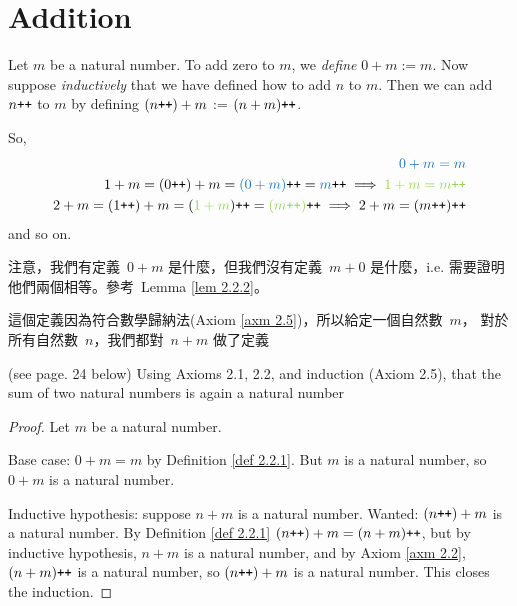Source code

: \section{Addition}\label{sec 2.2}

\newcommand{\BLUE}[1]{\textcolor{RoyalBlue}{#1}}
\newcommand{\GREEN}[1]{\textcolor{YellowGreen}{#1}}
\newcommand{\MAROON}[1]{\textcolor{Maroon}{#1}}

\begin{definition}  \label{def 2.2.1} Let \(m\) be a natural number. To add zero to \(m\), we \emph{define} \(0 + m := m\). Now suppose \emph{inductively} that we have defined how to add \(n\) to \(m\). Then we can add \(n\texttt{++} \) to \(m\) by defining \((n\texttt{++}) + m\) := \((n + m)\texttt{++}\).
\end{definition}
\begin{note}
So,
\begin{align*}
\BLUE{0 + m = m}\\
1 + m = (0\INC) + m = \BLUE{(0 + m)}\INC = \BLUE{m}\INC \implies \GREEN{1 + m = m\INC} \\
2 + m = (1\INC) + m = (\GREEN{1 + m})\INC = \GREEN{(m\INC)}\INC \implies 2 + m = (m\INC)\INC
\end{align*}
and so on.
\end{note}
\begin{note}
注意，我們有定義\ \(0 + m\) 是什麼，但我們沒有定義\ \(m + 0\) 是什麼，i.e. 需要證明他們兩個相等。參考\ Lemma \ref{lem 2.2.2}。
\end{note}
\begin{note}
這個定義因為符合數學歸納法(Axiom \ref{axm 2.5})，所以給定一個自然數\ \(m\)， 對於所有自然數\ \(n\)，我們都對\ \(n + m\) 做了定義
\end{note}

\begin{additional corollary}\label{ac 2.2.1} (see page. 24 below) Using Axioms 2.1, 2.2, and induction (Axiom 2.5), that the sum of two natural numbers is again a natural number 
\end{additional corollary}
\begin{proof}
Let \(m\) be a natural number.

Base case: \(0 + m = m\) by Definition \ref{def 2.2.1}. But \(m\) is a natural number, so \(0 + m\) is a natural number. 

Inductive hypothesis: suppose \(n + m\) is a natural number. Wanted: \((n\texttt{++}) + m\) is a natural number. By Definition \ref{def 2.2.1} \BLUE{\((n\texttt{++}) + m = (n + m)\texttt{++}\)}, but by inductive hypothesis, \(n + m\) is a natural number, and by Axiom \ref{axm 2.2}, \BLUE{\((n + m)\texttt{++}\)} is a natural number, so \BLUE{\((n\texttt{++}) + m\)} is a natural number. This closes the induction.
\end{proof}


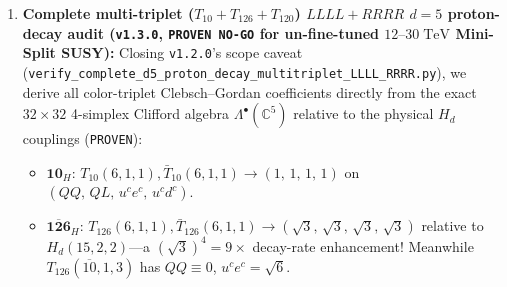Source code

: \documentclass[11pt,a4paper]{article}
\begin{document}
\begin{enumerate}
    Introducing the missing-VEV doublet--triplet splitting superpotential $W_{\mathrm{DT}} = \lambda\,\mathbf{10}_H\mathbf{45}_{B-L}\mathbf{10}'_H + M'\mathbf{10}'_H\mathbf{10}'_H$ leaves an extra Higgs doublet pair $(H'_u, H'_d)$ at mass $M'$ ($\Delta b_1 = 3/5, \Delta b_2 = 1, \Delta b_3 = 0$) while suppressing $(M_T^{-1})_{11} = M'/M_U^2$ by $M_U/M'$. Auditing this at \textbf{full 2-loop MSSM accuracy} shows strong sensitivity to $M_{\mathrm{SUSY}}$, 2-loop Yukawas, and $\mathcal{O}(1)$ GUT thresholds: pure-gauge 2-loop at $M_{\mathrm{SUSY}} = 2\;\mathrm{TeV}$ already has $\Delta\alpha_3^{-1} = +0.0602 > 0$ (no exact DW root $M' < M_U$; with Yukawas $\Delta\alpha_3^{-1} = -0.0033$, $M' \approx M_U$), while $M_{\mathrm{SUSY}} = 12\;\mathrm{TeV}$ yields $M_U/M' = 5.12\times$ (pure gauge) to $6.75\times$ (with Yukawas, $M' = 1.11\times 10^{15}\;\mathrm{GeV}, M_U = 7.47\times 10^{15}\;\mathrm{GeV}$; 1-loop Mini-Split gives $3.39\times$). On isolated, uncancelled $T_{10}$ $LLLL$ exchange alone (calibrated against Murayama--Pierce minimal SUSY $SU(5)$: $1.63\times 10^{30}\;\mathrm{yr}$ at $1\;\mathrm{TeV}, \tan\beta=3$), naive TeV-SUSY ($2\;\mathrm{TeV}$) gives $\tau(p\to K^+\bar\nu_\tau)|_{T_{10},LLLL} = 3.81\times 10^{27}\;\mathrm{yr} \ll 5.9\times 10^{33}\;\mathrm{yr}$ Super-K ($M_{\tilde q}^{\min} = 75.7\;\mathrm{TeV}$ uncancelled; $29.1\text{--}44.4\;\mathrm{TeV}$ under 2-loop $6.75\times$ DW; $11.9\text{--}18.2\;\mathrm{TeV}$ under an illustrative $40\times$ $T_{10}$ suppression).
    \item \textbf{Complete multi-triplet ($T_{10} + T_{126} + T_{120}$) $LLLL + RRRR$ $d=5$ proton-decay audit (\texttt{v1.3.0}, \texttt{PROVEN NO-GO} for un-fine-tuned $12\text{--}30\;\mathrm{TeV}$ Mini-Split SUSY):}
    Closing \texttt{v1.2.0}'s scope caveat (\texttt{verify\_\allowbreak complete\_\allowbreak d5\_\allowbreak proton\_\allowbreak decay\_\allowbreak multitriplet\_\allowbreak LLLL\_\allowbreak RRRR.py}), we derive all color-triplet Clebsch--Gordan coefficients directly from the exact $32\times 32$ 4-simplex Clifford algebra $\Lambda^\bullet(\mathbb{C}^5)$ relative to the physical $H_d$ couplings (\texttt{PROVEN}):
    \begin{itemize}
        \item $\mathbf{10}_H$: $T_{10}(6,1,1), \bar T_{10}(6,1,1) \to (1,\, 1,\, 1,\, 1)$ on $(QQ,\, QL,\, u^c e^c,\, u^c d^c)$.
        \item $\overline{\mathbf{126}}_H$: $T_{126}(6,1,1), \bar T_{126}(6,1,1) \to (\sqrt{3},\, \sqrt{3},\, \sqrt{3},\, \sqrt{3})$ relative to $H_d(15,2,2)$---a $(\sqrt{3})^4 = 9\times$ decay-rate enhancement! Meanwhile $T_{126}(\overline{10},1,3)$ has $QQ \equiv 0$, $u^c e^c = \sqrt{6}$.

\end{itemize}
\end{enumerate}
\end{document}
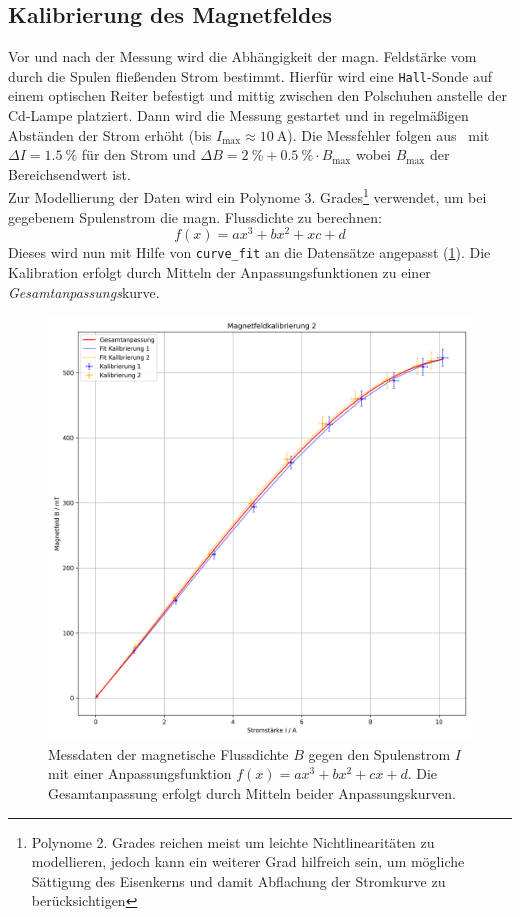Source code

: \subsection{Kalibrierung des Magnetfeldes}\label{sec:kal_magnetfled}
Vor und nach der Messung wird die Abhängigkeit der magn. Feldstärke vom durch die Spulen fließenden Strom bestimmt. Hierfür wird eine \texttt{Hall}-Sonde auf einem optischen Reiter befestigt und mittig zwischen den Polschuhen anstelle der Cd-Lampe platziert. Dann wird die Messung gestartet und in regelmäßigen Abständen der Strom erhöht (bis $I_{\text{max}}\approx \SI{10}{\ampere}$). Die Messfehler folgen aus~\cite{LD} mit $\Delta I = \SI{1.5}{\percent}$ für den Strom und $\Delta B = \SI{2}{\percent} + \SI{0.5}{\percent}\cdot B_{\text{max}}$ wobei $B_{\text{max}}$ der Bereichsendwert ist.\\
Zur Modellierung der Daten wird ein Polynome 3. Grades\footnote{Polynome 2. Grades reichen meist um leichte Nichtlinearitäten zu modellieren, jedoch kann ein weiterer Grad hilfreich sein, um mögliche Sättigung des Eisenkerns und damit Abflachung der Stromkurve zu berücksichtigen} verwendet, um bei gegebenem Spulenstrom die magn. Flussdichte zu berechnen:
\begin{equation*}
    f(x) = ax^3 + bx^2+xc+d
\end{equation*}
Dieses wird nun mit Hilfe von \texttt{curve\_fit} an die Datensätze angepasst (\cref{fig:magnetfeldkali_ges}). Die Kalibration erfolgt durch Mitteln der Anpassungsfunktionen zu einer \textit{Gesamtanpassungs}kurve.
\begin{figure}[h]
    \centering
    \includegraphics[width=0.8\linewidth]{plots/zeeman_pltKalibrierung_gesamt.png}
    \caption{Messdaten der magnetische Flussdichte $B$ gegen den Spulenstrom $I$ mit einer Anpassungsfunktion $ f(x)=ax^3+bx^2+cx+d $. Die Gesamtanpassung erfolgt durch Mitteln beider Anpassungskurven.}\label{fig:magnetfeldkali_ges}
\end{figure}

◆ ◆ ◆

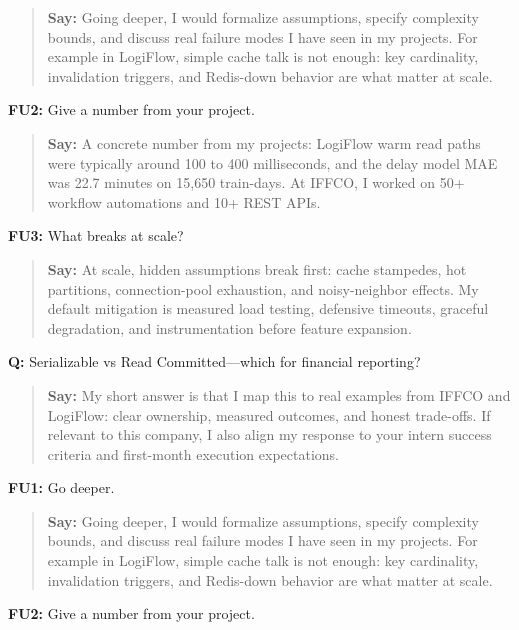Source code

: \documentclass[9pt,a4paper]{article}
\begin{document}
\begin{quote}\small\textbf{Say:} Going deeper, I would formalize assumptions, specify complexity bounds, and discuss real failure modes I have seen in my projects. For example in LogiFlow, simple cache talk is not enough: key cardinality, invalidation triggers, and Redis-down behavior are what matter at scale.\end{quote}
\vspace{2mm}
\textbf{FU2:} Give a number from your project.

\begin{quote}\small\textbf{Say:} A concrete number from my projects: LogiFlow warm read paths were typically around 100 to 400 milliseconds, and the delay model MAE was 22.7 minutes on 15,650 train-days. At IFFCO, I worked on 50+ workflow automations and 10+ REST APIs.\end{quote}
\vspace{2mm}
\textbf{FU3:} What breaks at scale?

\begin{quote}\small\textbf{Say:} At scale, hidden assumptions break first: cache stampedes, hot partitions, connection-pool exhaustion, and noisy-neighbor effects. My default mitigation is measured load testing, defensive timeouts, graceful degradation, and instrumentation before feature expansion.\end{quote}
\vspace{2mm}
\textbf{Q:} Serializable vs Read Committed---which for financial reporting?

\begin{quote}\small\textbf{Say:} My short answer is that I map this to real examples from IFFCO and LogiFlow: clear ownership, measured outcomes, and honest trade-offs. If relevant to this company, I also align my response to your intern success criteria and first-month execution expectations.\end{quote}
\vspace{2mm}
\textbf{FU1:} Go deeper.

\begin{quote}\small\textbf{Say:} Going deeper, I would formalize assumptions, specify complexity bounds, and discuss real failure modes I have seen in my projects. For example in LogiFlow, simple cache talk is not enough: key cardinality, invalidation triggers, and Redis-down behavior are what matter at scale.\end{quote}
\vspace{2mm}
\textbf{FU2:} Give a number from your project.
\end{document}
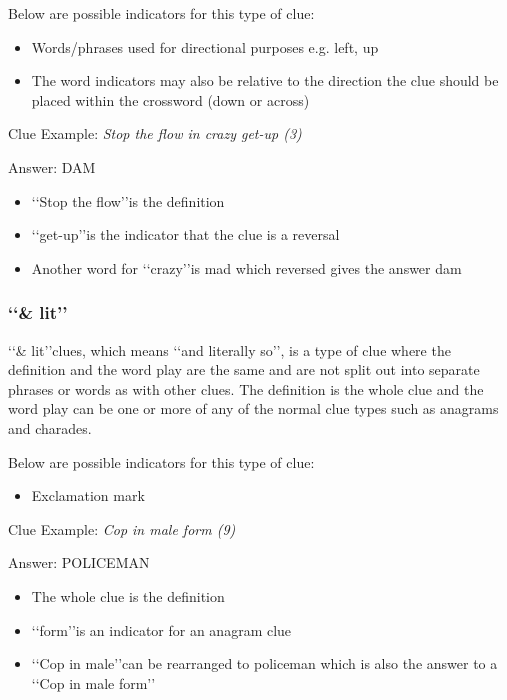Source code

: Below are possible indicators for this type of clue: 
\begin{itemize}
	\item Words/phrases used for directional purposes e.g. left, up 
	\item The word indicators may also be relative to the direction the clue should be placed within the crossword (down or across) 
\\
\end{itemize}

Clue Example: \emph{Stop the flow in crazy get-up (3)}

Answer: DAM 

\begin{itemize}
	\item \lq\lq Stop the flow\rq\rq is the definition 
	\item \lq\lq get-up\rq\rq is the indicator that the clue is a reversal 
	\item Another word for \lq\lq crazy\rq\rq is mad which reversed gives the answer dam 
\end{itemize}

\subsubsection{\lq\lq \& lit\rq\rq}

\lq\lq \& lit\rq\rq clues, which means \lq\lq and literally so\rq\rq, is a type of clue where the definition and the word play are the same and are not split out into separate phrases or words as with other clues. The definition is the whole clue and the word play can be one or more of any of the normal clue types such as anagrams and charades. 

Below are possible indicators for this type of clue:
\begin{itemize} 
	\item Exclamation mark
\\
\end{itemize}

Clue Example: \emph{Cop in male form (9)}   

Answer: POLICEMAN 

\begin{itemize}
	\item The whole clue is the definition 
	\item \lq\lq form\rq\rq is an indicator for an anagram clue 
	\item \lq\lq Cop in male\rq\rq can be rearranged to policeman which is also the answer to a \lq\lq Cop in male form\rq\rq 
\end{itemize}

◆ ◆ ◆

- _EXERCISE_
Each line that includes the word "article" counts once; report how many such lines the entries have, and nothing else.

- _WRITTEN REPLY_
2